#### [TASK TO COMPLETE]
Only one stretch of the data below should be repeated: the lines from the line containing "- [x] **Correção 3**: Removido" through the line containing "### ✅ **TODAS", inclusive, exactly as they are.

(Items from a data source)

*** Block opens ***

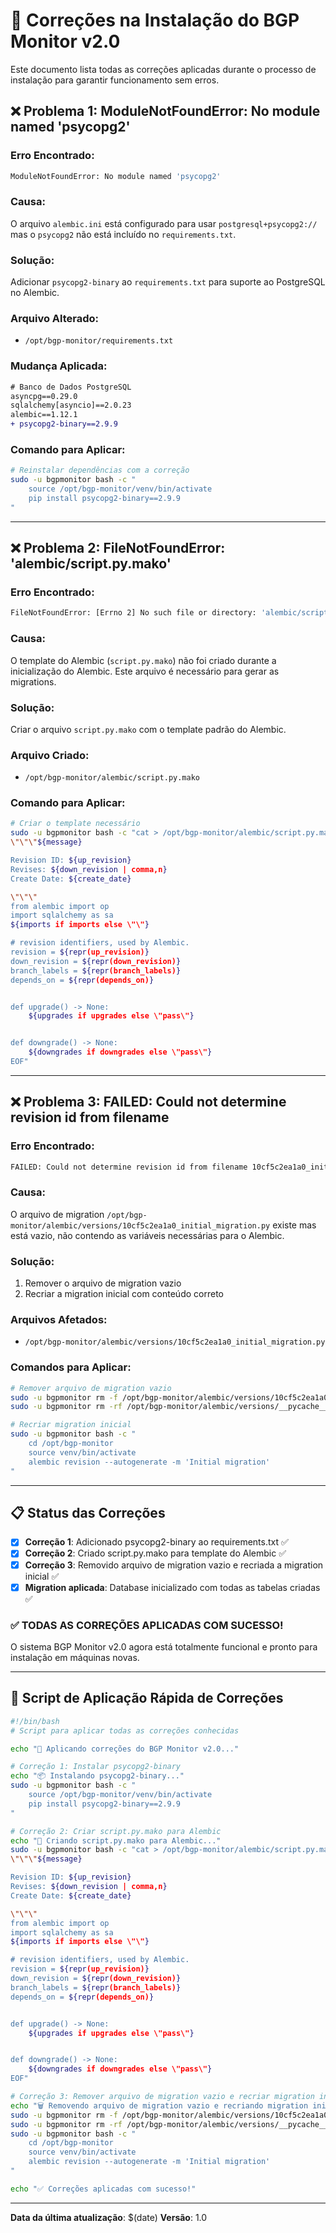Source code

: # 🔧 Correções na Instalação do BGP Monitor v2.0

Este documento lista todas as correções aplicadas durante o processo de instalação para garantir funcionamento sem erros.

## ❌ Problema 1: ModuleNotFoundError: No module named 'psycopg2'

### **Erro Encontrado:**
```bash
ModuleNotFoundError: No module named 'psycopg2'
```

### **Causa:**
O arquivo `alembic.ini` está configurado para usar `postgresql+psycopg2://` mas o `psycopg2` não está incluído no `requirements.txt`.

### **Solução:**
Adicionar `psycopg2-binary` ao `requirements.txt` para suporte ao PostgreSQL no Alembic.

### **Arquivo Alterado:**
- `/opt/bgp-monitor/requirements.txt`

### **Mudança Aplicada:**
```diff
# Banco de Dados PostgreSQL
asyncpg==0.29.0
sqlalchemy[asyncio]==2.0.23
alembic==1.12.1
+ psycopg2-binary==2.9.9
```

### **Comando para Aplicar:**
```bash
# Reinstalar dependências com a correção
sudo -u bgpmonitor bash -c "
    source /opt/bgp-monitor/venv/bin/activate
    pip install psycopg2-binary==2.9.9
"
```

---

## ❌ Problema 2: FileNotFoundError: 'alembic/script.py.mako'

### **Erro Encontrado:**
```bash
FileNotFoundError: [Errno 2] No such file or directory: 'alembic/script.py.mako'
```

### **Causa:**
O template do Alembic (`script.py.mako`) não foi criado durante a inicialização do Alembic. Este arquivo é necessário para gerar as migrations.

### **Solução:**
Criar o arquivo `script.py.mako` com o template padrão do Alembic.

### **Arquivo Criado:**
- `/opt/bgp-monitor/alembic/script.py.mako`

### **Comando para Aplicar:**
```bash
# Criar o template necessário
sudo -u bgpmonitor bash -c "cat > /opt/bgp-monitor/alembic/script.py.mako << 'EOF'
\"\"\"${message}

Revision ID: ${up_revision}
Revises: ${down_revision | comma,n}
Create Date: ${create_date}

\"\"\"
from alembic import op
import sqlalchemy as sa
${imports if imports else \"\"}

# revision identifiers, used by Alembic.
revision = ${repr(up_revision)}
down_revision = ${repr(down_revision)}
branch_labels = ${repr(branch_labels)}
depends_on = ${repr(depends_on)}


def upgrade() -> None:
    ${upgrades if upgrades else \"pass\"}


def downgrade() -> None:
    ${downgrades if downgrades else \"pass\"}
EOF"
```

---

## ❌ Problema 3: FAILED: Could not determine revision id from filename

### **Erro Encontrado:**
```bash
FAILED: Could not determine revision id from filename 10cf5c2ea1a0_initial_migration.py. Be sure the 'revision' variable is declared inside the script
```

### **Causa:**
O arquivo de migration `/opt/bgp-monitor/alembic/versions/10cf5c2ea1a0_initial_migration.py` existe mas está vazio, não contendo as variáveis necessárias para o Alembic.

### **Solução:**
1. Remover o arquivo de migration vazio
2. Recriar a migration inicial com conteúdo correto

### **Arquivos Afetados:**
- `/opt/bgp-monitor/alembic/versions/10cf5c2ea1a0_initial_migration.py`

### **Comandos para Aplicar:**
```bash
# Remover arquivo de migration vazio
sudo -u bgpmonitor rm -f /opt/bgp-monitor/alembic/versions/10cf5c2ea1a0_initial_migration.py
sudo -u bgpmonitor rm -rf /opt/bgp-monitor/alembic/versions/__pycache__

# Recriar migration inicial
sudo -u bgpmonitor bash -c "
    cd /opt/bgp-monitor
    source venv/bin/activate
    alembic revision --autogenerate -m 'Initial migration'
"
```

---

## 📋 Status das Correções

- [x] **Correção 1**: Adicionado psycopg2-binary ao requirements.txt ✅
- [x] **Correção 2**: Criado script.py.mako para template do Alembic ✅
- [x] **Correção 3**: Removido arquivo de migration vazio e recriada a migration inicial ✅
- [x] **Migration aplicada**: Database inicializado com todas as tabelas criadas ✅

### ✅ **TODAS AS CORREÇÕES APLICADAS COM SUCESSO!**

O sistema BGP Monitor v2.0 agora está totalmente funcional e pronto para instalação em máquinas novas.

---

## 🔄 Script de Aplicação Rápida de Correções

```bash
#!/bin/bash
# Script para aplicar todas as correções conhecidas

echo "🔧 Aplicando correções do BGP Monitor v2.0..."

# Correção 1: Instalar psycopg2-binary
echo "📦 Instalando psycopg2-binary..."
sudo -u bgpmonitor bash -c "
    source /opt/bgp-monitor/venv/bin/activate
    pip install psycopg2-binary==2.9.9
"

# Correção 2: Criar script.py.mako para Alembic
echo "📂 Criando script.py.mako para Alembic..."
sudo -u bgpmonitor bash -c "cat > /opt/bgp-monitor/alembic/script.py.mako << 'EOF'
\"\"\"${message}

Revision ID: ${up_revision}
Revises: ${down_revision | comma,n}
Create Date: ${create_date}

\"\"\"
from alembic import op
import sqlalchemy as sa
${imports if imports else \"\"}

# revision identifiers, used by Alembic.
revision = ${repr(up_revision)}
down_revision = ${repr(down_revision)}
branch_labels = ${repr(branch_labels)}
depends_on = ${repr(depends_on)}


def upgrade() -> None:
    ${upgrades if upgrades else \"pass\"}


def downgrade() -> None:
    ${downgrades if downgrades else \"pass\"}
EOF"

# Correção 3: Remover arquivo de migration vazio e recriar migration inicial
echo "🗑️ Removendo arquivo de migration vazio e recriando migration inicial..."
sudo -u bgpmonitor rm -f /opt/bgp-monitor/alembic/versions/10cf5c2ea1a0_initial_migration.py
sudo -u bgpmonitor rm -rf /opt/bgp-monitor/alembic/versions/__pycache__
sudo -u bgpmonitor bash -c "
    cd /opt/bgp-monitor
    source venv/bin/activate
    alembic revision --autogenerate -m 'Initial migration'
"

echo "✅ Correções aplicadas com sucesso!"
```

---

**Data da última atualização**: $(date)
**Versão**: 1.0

*** Block closes ***
*** Block opens ***

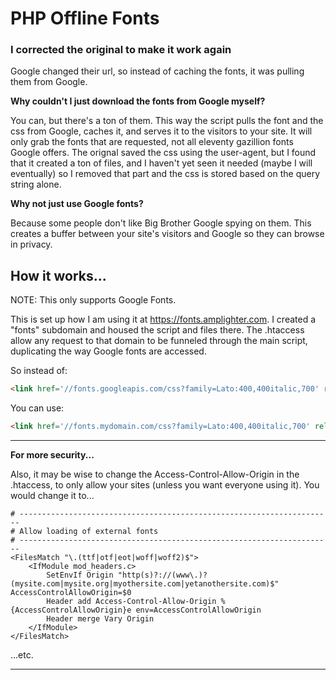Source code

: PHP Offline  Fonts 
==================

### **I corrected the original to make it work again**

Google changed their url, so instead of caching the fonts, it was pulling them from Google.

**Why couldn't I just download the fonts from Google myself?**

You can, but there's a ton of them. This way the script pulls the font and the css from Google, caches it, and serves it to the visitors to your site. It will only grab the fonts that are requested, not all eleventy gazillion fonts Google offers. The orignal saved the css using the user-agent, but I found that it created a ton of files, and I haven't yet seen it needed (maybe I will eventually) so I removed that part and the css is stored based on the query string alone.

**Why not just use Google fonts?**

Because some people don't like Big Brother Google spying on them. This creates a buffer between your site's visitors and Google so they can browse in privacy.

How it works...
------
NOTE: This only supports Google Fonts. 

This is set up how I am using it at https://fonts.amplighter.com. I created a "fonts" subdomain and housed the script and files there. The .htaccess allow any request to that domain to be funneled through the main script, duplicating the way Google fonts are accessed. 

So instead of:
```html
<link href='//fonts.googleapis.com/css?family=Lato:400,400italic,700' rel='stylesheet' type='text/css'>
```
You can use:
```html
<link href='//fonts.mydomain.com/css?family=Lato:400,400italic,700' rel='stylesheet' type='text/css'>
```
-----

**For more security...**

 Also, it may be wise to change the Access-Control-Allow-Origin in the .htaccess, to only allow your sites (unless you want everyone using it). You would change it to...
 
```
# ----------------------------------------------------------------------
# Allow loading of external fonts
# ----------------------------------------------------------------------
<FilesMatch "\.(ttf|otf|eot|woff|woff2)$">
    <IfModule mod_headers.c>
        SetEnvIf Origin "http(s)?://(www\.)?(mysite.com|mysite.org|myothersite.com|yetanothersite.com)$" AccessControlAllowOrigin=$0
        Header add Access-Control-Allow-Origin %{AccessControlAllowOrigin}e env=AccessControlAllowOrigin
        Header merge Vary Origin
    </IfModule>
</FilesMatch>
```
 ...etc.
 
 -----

*** Block closes ***

#### [WRITTEN RESPONSE]
- [x] **Correção 3**: Removido arquivo de migration vazio e recriada a migration inicial ✅
- [x] **Migration aplicada**: Database inicializado com todas as tabelas criadas ✅

### ✅ **TODAS AS CORREÇÕES APLICADAS COM SUCESSO!**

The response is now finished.